OSU Login Services ensures a simple and seamless login experience for accessing various applications and services. Relying on modern authentication methods, it enables users to sign in once and securely access multiple resources without repeated prompts. OSU Login Services is powered by:
- Shibboleth, the backbone for single sign-on (SSO), streamlines access to web-based applications and enables collaboration with research and government platforms through InCommon federation.
- Cooperative Authentication, a branded feature, connects Shibboleth with Microsoft's Entra authentication services to minimize login prompts, facilitating secure access to Microsoft 365 applications and Shared Directory and Endpoint Services (SDES) managed devices.
- Microsoft Entra ID, enhancing security and convenience, enables device-level authentication and supports applications integrated with Microsoft 365.
By working together, these systems provide secure, efficient, and user-friendly access to resources, enabling the university community to focus on education, advancing research, and innovation without technical interruptions.
Announcements and Open Discussions
The webauth-users mailing list is open to any OSU subscriber and is used for general help, discussion, and for important announcements regarding the operation of the service.
All deployers are expected to subscribe to this list. Communications are generally infrequent.
Help
General Assistance
If you have trouble accessing or using SSO, please contact the support for the application you are having trouble with. Otherwise, contact the IT Service Desk 24/7 at 614-688-4357 (HELP), Self Service, or servicedesk@osu.edu
Application Owners and Vendors
The webauth-admin@lists.osu.edu address is the official contact point for the service and is not a list you join, it's just an address that can be use for internal communication.
Frequently Asked Questions
Do our applications have to be changed or "re-integrated" against Entra ID to do this?
No. Applications that are integrated with our SSO service can remain entirely as is and no new technical work is required by customers (or in fact by us for the most part). This is only a change to how users interact with our SSO services to login.
Is this replacing Shibboleth or the existing SSO service?
No, this is a "behind the scenes" exercise that changes how users login to some applications but does not otherwise change how any of our services work or are used by customers like yourselves.

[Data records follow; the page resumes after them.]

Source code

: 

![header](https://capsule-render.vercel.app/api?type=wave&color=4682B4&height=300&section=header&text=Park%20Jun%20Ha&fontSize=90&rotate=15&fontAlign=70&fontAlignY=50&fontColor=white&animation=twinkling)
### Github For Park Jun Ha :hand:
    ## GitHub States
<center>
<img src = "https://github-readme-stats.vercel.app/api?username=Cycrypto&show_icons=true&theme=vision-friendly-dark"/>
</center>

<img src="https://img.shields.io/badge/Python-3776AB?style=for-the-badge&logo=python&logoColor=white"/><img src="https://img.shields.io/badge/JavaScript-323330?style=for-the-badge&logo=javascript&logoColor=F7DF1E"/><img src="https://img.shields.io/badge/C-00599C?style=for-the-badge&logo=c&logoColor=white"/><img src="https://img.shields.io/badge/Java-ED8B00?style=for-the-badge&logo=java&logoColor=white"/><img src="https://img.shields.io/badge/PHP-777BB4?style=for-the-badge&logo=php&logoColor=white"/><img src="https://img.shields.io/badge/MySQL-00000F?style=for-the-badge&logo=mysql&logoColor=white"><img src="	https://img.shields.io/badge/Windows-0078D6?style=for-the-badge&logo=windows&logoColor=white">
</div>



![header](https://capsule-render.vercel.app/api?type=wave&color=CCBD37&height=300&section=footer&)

What is Cooperative Authentication?
It's a technical process whereby applications integrated with the "enterprise" Web Single Sign-On service (i.e., Shibboleth) can rely on Microsoft's Entra ID platform for user authentication.
What is the value proposition?
We have many widely used applications such as email and calendaring, Teams, and other related Microsoft-hosted applications that rely on Entra ID for authentication today, and users interact with them heavily (some more than others of course).
In addition, the SDES project includes a trusted managed device feature that greatly streamlines authentication for users on connected devices.
Thus, leveraging Entra ID for authentication to applications using the existing enterprise SSO service provides benefits in many cases that will reduce additional login prompts for many users.
The specific benefits to users will vary by user population and their interaction "patterns" with our services, and the purpose of these meetings is to determine which applications will most benefit from such a change.